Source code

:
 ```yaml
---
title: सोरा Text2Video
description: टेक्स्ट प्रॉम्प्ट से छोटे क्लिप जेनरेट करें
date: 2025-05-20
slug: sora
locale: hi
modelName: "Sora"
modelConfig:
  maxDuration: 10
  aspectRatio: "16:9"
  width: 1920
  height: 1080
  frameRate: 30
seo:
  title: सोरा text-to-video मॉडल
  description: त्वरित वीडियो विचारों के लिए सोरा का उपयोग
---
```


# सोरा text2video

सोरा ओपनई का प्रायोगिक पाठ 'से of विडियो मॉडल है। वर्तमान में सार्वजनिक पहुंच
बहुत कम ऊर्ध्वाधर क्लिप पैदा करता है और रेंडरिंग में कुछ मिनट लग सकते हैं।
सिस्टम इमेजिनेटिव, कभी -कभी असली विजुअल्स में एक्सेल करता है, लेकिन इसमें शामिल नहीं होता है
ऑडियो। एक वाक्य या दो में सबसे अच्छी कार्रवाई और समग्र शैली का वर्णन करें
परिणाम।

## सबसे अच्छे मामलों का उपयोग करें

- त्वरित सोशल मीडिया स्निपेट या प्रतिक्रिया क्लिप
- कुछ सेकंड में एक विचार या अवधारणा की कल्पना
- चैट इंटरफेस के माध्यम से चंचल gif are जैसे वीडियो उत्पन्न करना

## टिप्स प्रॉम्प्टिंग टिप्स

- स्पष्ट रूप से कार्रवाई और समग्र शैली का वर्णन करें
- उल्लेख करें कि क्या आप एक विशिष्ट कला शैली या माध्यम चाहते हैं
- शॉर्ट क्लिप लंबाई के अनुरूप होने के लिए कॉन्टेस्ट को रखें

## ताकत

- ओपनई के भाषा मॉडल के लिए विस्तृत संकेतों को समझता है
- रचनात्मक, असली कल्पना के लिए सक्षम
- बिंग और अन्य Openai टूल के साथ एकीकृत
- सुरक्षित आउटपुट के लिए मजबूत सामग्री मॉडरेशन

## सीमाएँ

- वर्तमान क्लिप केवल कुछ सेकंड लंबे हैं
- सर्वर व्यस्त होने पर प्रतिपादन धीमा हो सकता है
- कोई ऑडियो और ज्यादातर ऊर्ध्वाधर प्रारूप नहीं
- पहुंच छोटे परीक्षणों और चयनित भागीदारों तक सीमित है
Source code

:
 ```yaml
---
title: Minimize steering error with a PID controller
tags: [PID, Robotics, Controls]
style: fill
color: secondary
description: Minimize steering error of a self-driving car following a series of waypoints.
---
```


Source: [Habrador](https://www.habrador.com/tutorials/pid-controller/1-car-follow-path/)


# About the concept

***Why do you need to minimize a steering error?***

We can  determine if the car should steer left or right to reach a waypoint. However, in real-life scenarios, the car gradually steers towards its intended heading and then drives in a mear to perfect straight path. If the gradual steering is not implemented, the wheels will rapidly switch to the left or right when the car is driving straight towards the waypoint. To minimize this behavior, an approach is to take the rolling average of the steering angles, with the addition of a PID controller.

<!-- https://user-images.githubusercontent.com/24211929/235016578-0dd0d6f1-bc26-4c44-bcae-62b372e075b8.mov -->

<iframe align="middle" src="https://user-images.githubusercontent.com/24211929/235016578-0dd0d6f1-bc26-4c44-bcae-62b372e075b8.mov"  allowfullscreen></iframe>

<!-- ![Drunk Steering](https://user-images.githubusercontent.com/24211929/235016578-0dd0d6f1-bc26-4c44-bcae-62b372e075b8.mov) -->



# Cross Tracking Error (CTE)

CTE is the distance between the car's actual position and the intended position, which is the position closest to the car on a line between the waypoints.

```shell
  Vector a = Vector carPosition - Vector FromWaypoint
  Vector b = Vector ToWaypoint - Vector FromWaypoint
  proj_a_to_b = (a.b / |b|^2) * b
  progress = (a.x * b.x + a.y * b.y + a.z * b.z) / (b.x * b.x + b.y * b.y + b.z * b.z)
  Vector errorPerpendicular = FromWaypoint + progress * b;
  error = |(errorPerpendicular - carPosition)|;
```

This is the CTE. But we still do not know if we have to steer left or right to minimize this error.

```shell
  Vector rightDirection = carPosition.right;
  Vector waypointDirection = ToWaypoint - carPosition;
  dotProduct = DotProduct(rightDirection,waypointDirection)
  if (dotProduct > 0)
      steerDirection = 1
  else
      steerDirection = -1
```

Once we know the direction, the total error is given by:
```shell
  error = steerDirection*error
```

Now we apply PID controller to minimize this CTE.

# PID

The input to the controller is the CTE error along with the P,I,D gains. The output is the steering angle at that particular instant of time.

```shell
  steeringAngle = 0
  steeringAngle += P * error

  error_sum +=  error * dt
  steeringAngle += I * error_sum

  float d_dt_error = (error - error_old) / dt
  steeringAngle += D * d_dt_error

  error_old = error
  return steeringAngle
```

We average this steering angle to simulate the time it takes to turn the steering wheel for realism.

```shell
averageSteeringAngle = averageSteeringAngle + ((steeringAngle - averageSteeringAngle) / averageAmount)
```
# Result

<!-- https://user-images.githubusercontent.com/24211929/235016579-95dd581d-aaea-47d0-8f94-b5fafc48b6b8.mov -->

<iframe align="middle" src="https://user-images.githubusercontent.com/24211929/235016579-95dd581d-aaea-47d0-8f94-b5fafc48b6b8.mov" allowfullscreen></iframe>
----
> _Assigned task_: If a line in the data contains the string "waypoints", copy it.

> _Written answer_:
description: Minimize steering error of a self-driving car following a series of waypoints.
CTE is the distance between the car's actual position and the intended position, which is the position closest to the car on a line between the waypoints.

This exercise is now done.